When you get out of the way you are enabling your people to do the things they are hired to do but on their terms and with their capacity and creativity. If you as a Leader give someone the ownership to something, you will see some amazing things happen. When you get out of the way you start to have capacity to tell stories and nudge behavior. Sure there will be fires and times you have to jump in but if you give a person the opportunity to do the right thing, most of the time, if they care enough, they will.
Have you ever tried to build a house by yourself? Yes it sure is possible if time and money is not an issue but mostly in Product Development you do not have that amount of time or budget to do it by yourself. You have to rely on your team, specifically your more senior(established) people to come up with these solutions.
Your responsibility as a Leader is make sure everyone stays on the straight and narrow and by asking the right questions you can poke holes in proposed solutions.
It has to come from the team.
There is little that beats a cross functional team that flows on a problem together. It's a force to be reckoned with. If you let it, with enough presentness and listening, even a varsity graduate might come up with a multi million rand idea in cost savings because they felt safe to do so.
Your role becomes different here because you are not actively managing people. You are coaching them, you are mentoring them and you are training them on the spot. By being a pair-er, conceptually or hands on, you have an incredible view into what is actually happening.
You get to give a deep set of context to the people that are taking on a problem and you can help train their thought patterns, in small increments, while doing the thing they have taken ownership off. This does not remove the responsibility from you to make sure that what you put out there is good and working. In fact the buck does stop with you.

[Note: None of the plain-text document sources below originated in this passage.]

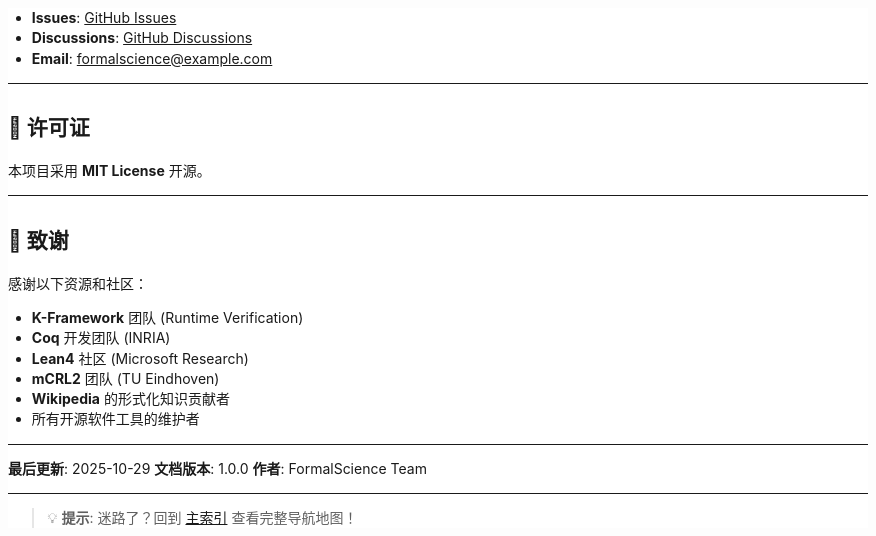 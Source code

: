 - **Issues**: [GitHub Issues](https://github.com/your-org/FormalScience/issues)
- **Discussions**: [GitHub Discussions](https://github.com/your-org/FormalScience/discussions)
- **Email**: <formalscience@example.com>

---

## 📄 许可证

本项目采用 **MIT License** 开源。

---

## 🙏 致谢

感谢以下资源和社区：

- **K-Framework** 团队 (Runtime Verification)
- **Coq** 开发团队 (INRIA)
- **Lean4** 社区 (Microsoft Research)
- **mCRL2** 团队 (TU Eindhoven)
- **Wikipedia** 的形式化知识贡献者
- 所有开源软件工具的维护者

---

**最后更新**: 2025-10-29
**文档版本**: 1.0.0
**作者**: FormalScience Team

---

> 💡 **提示**: 迷路了？回到 [主索引](00_Master_Index.md) 查看完整导航地图！
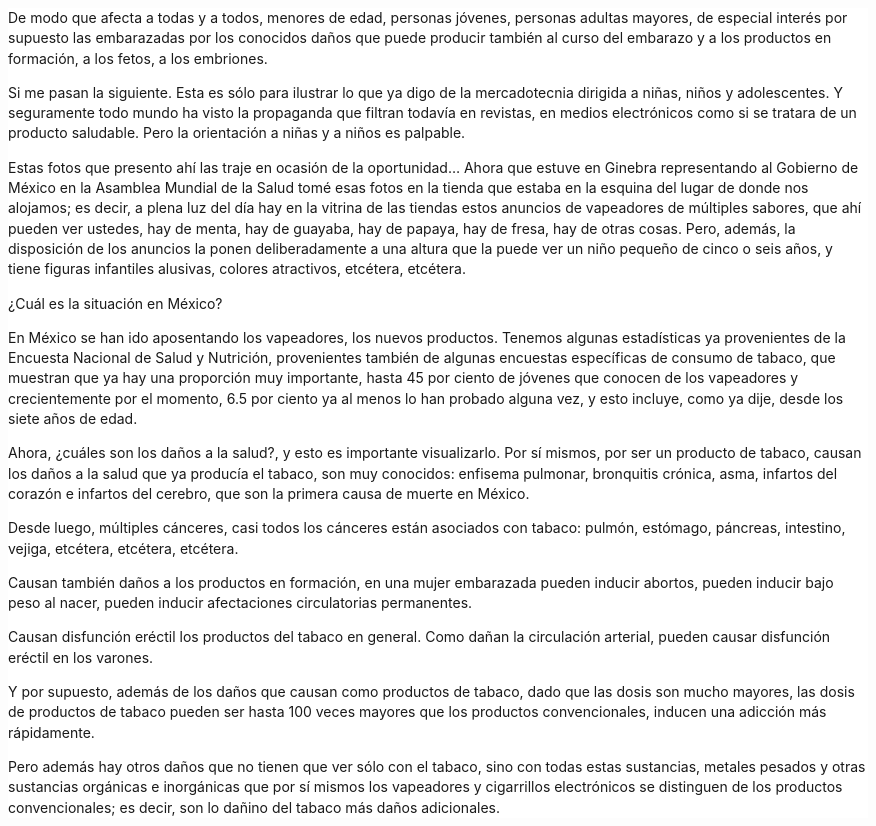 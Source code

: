 De modo que afecta a todas y a todos, menores de edad, personas jóvenes,
personas adultas mayores, de especial interés por supuesto las embarazadas por
los conocidos daños que puede producir también al curso del embarazo y a los
productos en formación, a los fetos, a los embriones.

Si me pasan la siguiente. Esta es sólo para ilustrar lo que ya digo de la
mercadotecnia dirigida a niñas, niños y adolescentes. Y seguramente todo mundo
ha visto la propaganda que filtran todavía en revistas, en medios electrónicos
como si se tratara de un producto saludable. Pero la orientación a niñas y a
niños es palpable.

Estas fotos que presento ahí las traje en ocasión de la oportunidad… Ahora que
estuve en Ginebra representando al Gobierno de México en la Asamblea Mundial
de la Salud tomé esas fotos en la tienda que estaba en la esquina del lugar de
donde nos alojamos; es decir, a plena luz del día hay en la vitrina de las
tiendas estos anuncios de vapeadores de múltiples sabores, que ahí pueden ver
ustedes, hay de menta, hay de guayaba, hay de papaya, hay de fresa, hay de
otras cosas. Pero, además, la disposición de los anuncios la ponen
deliberadamente a una altura que la puede ver un niño pequeño de cinco o seis
años, y tiene figuras infantiles alusivas, colores atractivos, etcétera,
etcétera.

¿Cuál es la situación en México?

En México se han ido aposentando los vapeadores, los nuevos productos. Tenemos
algunas estadísticas ya provenientes de la Encuesta Nacional de Salud y
Nutrición, provenientes también de algunas encuestas específicas de consumo de
tabaco, que muestran que ya hay una proporción muy importante, hasta 45 por
ciento de jóvenes que conocen de los vapeadores y crecientemente por el
momento, 6.5 por ciento ya al menos lo han probado alguna vez, y esto incluye,
como ya dije, desde los siete años de edad.

Ahora, ¿cuáles son los daños a la salud?, y esto es importante visualizarlo.
Por sí mismos, por ser un producto de tabaco, causan los daños a la salud que
ya producía el tabaco, son muy conocidos: enfisema pulmonar, bronquitis
crónica, asma, infartos del corazón e infartos del cerebro, que son la primera
causa de muerte en México.

Desde luego, múltiples cánceres, casi todos los cánceres están asociados con
tabaco: pulmón, estómago, páncreas, intestino, vejiga, etcétera, etcétera,
etcétera.

Causan también daños a los productos en formación, en una mujer embarazada
pueden inducir abortos, pueden inducir bajo peso al nacer, pueden inducir
afectaciones circulatorias permanentes.

Causan disfunción eréctil los productos del tabaco en general. Como dañan la
circulación arterial, pueden causar disfunción eréctil en los varones.

Y por supuesto, además de los daños que causan como productos de tabaco, dado
que las dosis son mucho mayores, las dosis de productos de tabaco pueden ser
hasta 100 veces mayores que los productos convencionales, inducen una adicción
más rápidamente.

Pero además hay otros daños que no tienen que ver sólo con el tabaco, sino con
todas estas sustancias, metales pesados y otras sustancias orgánicas e
inorgánicas que por sí mismos los vapeadores y cigarrillos electrónicos se
distinguen de los productos convencionales; es decir, son lo dañino del tabaco
más daños adicionales.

With this way of working, you are leveraging multiple brains instead of one and that is more powerful than you can imagine.
Shout if you need anything
I don't think there is a worse way of interacting with your team than saying this at the end of meetings or stand-ups. First of all there is no reason to shout. Manager's actively encourage people to stay quiet when they do this. A Leader's approach would be more subtle. Because of the regular time together with a person, you would have great insight into what their pain points are or what is getting them stuck.
Getting people Unstuck! is your day to day responsibility. It is really that simple. When a person is stuck, they are stuck because they do not know where to go next. By putting the responsibility ball into their court, you are actively aiding them to remain stuck if you pass the buck by saying:
Shout if you need anything...
The level of frustration and anxiety increases because you are not taking responsibility for their leadership or mentorship. Sometimes it's really just a simple thing to show them a utility class that already does a thing. It could also be a small part of the context that someone mentioned in a meeting once but never wrote down.
By actively spending time with people more than once a week, you could help them through or over obstacles by giving them something other than anxiety and fear. You can give them confidence. By giving a person confidence, they will pay it forward next time to someone else in the team.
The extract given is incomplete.